### Your task
Repeat everything from the first line of the listing below through the line that contains "manifest file entries</span></span>", exactly. Leave out pictures.

### Information supplied

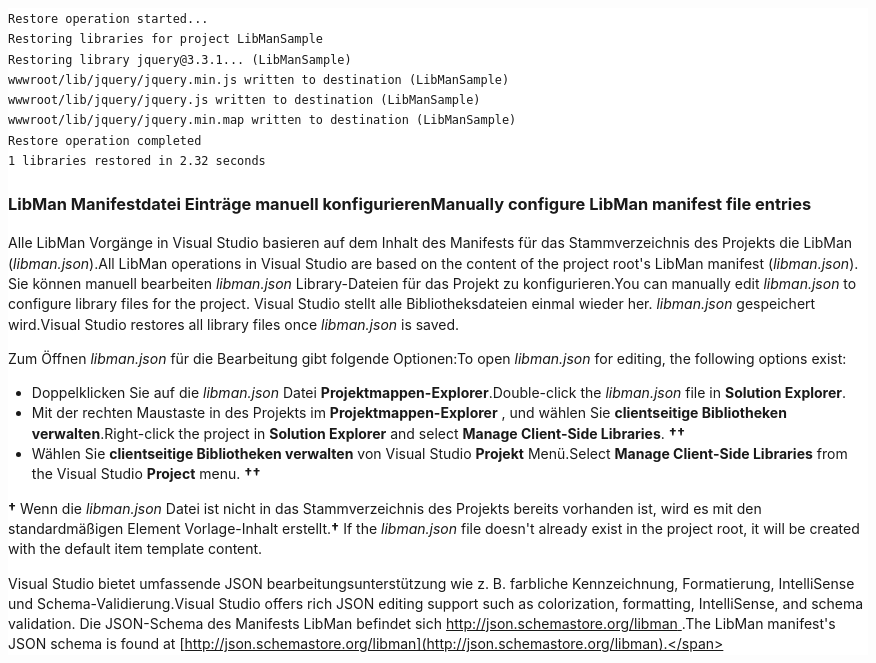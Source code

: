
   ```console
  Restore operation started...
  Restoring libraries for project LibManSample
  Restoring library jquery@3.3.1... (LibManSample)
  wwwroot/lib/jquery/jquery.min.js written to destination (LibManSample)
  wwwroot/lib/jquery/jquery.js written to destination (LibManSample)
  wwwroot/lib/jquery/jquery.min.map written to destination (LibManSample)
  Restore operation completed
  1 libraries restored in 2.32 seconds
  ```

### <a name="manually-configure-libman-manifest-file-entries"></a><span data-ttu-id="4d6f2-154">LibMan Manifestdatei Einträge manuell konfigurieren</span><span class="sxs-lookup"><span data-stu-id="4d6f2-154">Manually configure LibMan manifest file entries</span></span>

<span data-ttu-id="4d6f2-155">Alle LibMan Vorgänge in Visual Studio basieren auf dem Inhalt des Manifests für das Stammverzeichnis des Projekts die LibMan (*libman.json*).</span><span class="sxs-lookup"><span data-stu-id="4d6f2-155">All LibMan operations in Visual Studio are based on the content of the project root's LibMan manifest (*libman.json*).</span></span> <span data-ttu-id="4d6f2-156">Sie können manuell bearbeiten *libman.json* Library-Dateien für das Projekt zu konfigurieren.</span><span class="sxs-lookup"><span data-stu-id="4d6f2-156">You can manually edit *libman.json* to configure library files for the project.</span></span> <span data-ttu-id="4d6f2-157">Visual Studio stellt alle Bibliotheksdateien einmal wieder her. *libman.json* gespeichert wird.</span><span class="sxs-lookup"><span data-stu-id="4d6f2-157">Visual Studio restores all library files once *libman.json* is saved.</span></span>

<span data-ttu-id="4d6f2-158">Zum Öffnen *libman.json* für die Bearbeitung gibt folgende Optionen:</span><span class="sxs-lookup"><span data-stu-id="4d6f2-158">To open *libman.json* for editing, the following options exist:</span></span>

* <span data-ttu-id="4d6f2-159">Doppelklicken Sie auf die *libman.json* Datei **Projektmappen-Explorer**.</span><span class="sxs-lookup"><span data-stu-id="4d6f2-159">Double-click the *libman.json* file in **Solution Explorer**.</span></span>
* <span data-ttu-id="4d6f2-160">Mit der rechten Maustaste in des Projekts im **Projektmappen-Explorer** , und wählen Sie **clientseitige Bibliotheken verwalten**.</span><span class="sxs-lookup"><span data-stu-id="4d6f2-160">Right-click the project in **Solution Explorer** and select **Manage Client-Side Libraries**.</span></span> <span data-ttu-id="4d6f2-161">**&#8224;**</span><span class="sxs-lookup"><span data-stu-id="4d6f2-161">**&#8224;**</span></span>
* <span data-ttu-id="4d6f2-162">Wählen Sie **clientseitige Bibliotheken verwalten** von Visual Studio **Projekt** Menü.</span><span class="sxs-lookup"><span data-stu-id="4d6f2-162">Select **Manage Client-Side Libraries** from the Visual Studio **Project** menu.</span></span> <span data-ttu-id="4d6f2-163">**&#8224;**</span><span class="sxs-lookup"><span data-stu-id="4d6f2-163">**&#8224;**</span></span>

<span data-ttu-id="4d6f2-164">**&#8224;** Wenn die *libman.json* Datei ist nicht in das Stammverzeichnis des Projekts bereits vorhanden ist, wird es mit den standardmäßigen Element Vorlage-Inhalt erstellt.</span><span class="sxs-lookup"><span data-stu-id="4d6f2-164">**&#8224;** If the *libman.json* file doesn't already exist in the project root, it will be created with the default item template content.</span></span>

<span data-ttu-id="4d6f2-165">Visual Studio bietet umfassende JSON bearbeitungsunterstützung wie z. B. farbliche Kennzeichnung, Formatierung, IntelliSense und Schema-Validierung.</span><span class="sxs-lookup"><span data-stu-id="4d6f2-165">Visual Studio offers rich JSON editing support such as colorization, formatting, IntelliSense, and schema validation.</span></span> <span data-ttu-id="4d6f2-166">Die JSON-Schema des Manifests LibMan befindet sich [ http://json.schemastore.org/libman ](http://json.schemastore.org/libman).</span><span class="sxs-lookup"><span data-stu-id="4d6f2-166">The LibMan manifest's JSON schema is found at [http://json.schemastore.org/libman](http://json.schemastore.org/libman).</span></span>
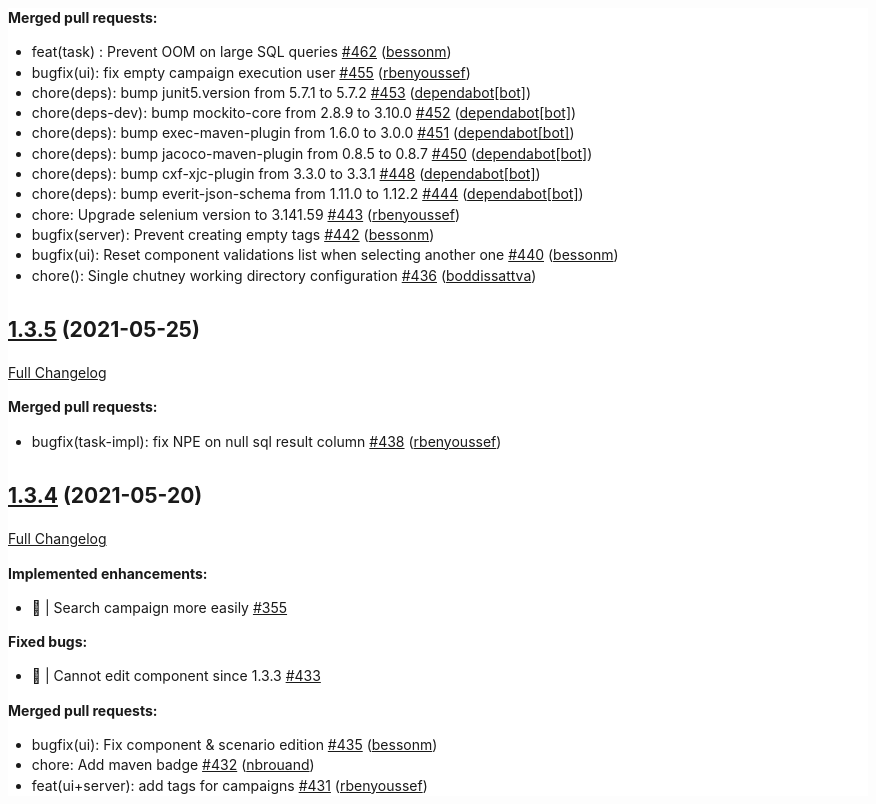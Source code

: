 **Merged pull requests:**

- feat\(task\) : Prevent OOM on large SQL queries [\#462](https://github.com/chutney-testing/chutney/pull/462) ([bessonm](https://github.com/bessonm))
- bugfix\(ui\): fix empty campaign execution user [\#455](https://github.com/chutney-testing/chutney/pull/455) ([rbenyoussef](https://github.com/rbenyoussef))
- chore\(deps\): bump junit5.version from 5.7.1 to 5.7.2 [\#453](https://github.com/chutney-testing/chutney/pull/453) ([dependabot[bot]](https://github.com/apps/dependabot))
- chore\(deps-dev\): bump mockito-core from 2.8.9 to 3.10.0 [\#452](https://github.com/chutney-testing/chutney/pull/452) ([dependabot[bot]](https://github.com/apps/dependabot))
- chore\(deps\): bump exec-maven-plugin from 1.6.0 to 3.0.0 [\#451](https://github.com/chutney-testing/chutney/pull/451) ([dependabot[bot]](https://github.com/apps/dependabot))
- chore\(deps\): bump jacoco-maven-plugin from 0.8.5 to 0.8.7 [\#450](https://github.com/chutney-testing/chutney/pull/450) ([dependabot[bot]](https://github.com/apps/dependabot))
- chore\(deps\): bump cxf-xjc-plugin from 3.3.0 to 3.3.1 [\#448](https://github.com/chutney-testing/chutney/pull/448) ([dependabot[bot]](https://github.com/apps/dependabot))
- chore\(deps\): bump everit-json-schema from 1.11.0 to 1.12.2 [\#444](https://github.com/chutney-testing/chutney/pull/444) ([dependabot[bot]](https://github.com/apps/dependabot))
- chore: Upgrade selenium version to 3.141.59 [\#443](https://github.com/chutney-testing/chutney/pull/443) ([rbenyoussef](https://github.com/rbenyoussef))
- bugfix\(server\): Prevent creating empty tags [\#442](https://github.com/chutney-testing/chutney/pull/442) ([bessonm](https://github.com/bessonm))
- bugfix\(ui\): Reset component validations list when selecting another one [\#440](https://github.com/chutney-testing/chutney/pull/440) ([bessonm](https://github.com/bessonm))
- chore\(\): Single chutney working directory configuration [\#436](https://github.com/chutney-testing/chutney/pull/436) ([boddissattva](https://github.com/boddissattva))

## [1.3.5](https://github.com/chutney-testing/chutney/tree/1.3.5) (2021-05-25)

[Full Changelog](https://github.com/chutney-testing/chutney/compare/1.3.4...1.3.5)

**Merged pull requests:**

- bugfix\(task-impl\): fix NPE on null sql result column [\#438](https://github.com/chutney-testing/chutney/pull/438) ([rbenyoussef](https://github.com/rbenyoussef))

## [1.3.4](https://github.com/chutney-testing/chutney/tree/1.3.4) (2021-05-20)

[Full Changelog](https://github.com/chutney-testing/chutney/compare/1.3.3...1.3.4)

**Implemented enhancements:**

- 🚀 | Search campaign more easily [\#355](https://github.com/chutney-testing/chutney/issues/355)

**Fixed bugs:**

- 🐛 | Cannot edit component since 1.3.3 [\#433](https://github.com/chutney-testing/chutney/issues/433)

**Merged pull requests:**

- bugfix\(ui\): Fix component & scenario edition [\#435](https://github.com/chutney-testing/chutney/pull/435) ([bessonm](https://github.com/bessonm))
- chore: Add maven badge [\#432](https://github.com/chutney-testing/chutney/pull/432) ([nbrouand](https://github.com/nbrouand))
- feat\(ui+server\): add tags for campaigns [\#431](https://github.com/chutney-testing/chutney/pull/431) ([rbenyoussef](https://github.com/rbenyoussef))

### Answer
Source code

:
   ```console
  Restore operation started...
  Restoring libraries for project LibManSample
  Restoring library jquery@3.3.1... (LibManSample)
  wwwroot/lib/jquery/jquery.min.js written to destination (LibManSample)
  wwwroot/lib/jquery/jquery.js written to destination (LibManSample)
  wwwroot/lib/jquery/jquery.min.map written to destination (LibManSample)
  Restore operation completed
  1 libraries restored in 2.32 seconds
  ```

### <a name="manually-configure-libman-manifest-file-entries"></a><span data-ttu-id="4d6f2-154">LibMan Manifestdatei Einträge manuell konfigurieren</span><span class="sxs-lookup"><span data-stu-id="4d6f2-154">Manually configure LibMan manifest file entries</span></span>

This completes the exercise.